Наташа была не хуже и не лучше Тани – такая же самоотверженная, преданная Вадиму и влюбленная в свободную литературу русская девушка. Похожая и внешне на свою предшественницу, Наташа, войдя в Конуру и в жизнь Вадима, словно бы заняла там точно ту часть пространства, что занимала прежде Таня. Небольшого роста – куда короче длинного и костлявого Вадима, немногословная и неназойливо деятельная, она сделалась как бы частью Вадимовой Конуры – такой же приятной и естественной частью, какою был там и сам Вадим. Надо сказать, что и Таня была там так же к месту.

К работе, или, как любил ее называть с оттенком уважительной иронии Вадим, к ремеслу своего друга Наташа относилась с благоговением, как к чуду. Они никогда не обсуждали между собой ни строчки, вышедшей из Вадимовой пишущей машинки: рассказы и наброски Вадима Наташа принимала безоговорочно, как, скажем, лунную дорожку на море, на которую следует молча смотреть, но которую не следует описывать, потому что лучше вот этих двух слов: «лунная дорожка» – все равно не придумаешь. Что же до прозы Вадима, то она была не столь плоха, чтоб о ней многословничать, и не столь хороша, чтоб о ней вовсе молчать, не произнося ни звука.

Деньги в жизни Вадима не занимали никакого места, им не было отведено ни уголка, ни полочки в полупустом шкафу Вадимова быта. И не потому, что их не было у него вовсе; нет, деньги водились. Гонорар капал то за перевод с подстрочника какого-то никому неизвестного татарина или нанайца, то за ответы на письма читателей какого-нибудь толстого литературного журнала, а то и за маленькую рецензию где-нибудь в «Знамени» или в «Дружбе народов». Когда деньги появлялись, Вадим знал точно, что вот они, лежат тоненькой пачечкой в заднем кармане брюк или, смятые в ком, в боковом кармане. А когда они кончались, выструившись до капли, как родник, из темной глуби кармана – тогда и говорить было не о чем. Но Наташа, а до нее и Таня и еще другие, более отдаленные – все они принимали посильное участие в хозяйственной жизни Конуры. Наташа, например, служила корректором в газете «Речник», и ее зарплаты с грехом пополам хватало на каждодневное жевание. За подвал Вадим, естественно, не платил, поскольку не был там прописан. Подвал, где очень хорошо было играть в жмурки даже без повязок, числился нежилой художественной мастерской МОСХа и располагался под ветхим, облезшим и обсыпавшимся трехэтажным домиком на Самотеке, прошловековой постройки. Сложили этот теремок, как видно, сразу после знаменитого московского пожара 1812 года, когда жилищная проблема обострилась. А, может, бывший этот особнячок даже и перестоял пожар, и как раз в его огне дал многочисленные трещины, разбежавшиеся по кирпичным стенкам по всем направлениям… Углубленный же в землю наподобие могилы подвал остался, надо полагать, в стороне от политических и стихийных потрясений эпохи. Спускаясь в подвал в 1812 году или в 1917 году, либо просто за холодным пивком, обитатели дома, со стесненным сердцем, вступали словно бы в преддверие преисподней и на время прерывали связь с не всегда легкой, но привычной жизнью на поверхности земли. Всякое добровольное углубление в недра тревожно и волнительно.
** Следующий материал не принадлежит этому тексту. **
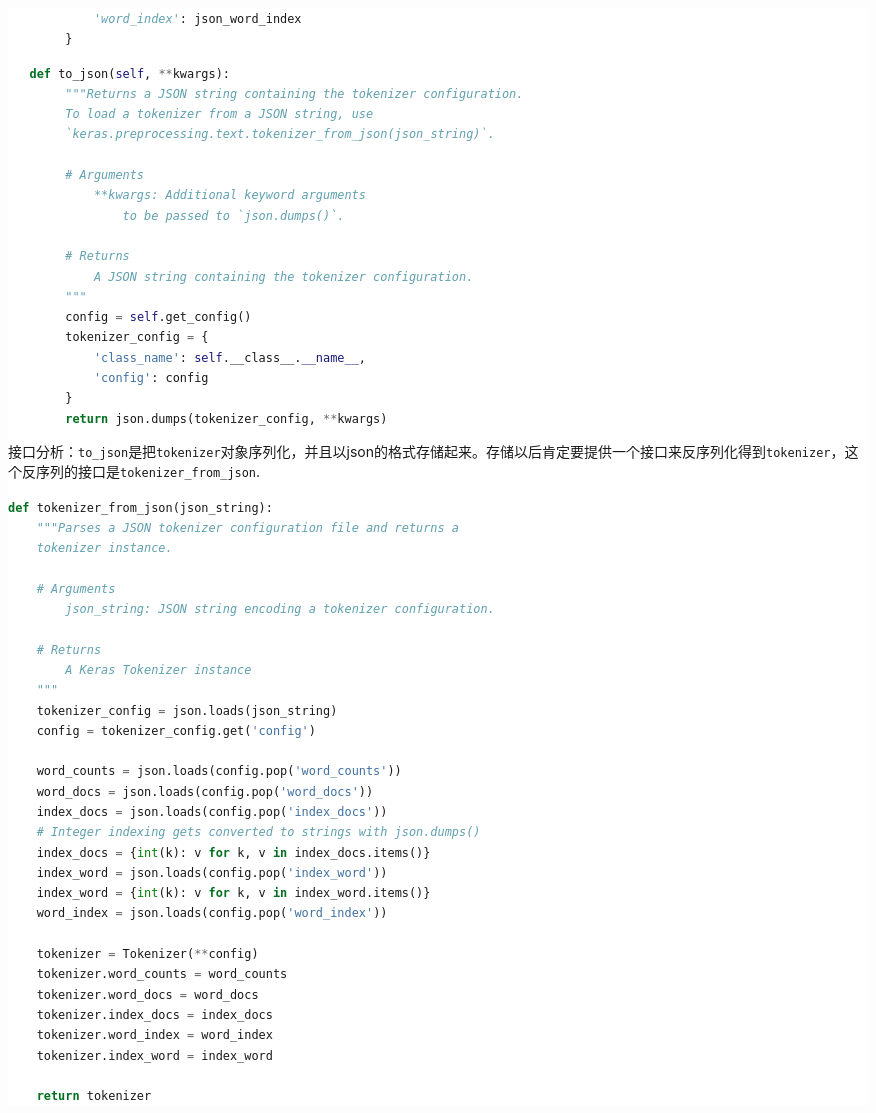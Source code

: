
 ```python
            'word_index': json_word_index
        }

```

```python
   def to_json(self, **kwargs):
        """Returns a JSON string containing the tokenizer configuration.
        To load a tokenizer from a JSON string, use
        `keras.preprocessing.text.tokenizer_from_json(json_string)`.

        # Arguments
            **kwargs: Additional keyword arguments
                to be passed to `json.dumps()`.

        # Returns
            A JSON string containing the tokenizer configuration.
        """
        config = self.get_config()
        tokenizer_config = {
            'class_name': self.__class__.__name__,
            'config': config
        }
        return json.dumps(tokenizer_config, **kwargs)
```

接口分析：`to_json`是把`tokenizer`对象序列化，并且以json的格式存储起来。存储以后肯定要提供一个接口来反序列化得到`tokenizer`，这个反序列的接口是`tokenizer_from_json`.

```python
def tokenizer_from_json(json_string):
    """Parses a JSON tokenizer configuration file and returns a
    tokenizer instance.

    # Arguments
        json_string: JSON string encoding a tokenizer configuration.

    # Returns
        A Keras Tokenizer instance
    """
    tokenizer_config = json.loads(json_string)
    config = tokenizer_config.get('config')

    word_counts = json.loads(config.pop('word_counts'))
    word_docs = json.loads(config.pop('word_docs'))
    index_docs = json.loads(config.pop('index_docs'))
    # Integer indexing gets converted to strings with json.dumps()
    index_docs = {int(k): v for k, v in index_docs.items()}
    index_word = json.loads(config.pop('index_word'))
    index_word = {int(k): v for k, v in index_word.items()}
    word_index = json.loads(config.pop('word_index'))

    tokenizer = Tokenizer(**config)
    tokenizer.word_counts = word_counts
    tokenizer.word_docs = word_docs
    tokenizer.index_docs = index_docs
    tokenizer.word_index = word_index
    tokenizer.index_word = index_word

    return tokenizer
```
Подспудно тревожился и Вадим, впервые спускаясь по темной и узкой, с выщербленными и вытертыми ступенями лестнице в подвал, который при всяком повороте российской истории вполне сгодился бы для расстреливания людей. Но время и камень точит, и в третье или четвертое посещение художника-нонконформиста он уже привык и не обращал внимания ни на разбойную эту лестницу, ни на мрачные стены, подходящие для нацарапывания на них последних сообщений и проклятий, ни на низкий сводчатый потолок, способный надежно глушить и душить всякий звук – будь то хлопок выстрела, или выстрел пробки из ствола шампанской бутылки, или бессвязное бормотание поспешной любви.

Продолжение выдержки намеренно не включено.